А теперь вариация первая на первую тему, если продолжать заполнение ритма словами, звучащая примерно так:
Солнцем залитый ярким рваными дырами
расцветаешь в дымах крышами, шпилями
в оба лёгких реки льдом не стесняемой
дышишь ровно свистишь под литавры разрывов
(обойдёмся на этот раз без схемы, всё ясно и так, и быстро и начерно вариация на вторую тему):
дрожаньем листвы
и очерком лоз дымовых
обвивших дыхание
что крепчает в последней борьбе
под шквал огнеградин
ты дерево или пожар
Вариация II (темы первая и вторая) —
в этом солнце дневном блещущем ярко
растопляющем снегсмертную изморось
или пот на челе выпарив жаром
ты готовишься встать в тень того, кто
словно ожившее
кровеносное дерево несокрушим
чья медная длань простирается выше холодной реки
дыхание жизни дыхание смерти в огромных его
глазах поглотивших громовый просвберк атмосфер
Вариация III (на первую тему) —
в солнце жизни влитой
нет, скорей виноград
загнутый лозами
смертной бури побег
виски обвиваешь
всаднику
высящемуся горою — —
Дифирамб! Получается самый настоящий дифирамб!»
Глава вторая. Вера
V
«…Amo, et cupio, et te solum diligo, et, sine te jam vivere nequeo; et caetera quis mulieres et alios inducunt, et suas testantur affectiones» [1] , — почему-то эта ироничная фраза их Апулеевых «Метаморфоз» крепко засела в мозгу Глеба. Не то чтобы он в некоторые моменты жизни чувствовал себя Луцием, превратившимся в осла (хотя и это было), просто сила Вериной любви, выражаемой действенно и словесно, перехлёстывала через край понимания, заставляла его сомневаться в реальности переживаемого, где их счастье нерасторжимо сплелось с общим несчастьем.

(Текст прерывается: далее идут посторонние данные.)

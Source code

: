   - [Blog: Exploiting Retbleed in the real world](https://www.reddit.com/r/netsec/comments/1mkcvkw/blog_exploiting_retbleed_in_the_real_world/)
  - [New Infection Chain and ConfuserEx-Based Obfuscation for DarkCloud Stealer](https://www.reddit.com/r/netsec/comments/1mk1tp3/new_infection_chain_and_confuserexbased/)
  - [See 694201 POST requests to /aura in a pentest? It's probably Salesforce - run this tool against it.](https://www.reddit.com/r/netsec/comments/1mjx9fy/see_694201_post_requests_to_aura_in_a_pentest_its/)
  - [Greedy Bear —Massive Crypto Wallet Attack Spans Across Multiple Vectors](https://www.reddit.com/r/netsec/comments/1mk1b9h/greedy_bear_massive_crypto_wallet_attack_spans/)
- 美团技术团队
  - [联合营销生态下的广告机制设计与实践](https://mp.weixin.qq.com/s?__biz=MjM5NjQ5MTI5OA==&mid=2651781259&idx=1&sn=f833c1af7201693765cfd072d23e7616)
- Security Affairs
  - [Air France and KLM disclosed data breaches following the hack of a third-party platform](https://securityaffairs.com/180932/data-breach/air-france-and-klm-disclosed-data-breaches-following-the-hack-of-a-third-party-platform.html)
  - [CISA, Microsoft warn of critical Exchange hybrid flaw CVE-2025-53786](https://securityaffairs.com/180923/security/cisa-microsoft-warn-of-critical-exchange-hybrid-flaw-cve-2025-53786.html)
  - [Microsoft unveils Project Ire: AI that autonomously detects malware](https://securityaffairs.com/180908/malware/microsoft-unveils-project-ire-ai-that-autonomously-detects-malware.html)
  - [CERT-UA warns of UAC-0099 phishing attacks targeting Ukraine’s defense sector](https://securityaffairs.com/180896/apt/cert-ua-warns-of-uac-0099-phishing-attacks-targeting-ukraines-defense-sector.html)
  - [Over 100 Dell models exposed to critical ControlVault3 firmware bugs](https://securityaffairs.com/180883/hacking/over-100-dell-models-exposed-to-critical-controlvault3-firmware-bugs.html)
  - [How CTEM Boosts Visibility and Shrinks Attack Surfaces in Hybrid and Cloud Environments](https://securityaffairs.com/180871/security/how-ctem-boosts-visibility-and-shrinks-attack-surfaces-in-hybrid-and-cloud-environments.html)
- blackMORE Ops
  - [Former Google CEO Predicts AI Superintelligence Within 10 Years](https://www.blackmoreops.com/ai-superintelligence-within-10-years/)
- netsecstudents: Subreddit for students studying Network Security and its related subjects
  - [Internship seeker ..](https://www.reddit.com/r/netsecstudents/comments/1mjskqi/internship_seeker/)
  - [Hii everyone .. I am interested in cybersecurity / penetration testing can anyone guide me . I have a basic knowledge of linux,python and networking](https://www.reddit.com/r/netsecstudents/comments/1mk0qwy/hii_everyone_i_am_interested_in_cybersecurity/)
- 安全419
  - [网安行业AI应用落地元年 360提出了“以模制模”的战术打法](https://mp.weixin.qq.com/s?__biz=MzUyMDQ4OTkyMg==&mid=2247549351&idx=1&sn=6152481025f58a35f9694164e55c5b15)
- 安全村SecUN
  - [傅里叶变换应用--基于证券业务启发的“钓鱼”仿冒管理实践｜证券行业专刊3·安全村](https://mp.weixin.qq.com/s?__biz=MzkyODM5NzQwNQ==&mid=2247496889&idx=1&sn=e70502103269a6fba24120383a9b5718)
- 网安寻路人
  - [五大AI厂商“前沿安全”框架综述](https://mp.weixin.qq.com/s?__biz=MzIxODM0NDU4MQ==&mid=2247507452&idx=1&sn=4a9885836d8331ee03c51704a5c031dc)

«Так не бывает», — сказал бы на его месте много кто. «Это незаслуженно», — говорил себе Глеб. Он словно забывал, что происходившее было выстрадано годами ошибок и срывов, множеством неверных шагов.
Глеб, как и всякий по-настоящему счастливый человек, не понимал, внутри какого предельного, редко переживаемого с такой полнотой состояния он находился. Вокруг были возрастающее разрушение, война, всё большая неопределённость будущего. Внутри — напряжение жизни и её смыслов. Прежнее казалось тенью, вдруг отпавшей, и теперь Глеб, словно бы выздоровевший, шёл в свиристящем и залитом светом, не по-осеннему и не по-городски бестенном солнечном пространстве, охваченном качаемыми — нет, не бомбовыми ударами и артобстрелом, а резким балтийским ветром — деревьями, и октябрьский ветер пел полногрудым дыханием вздымавшей в нём лучшее весны.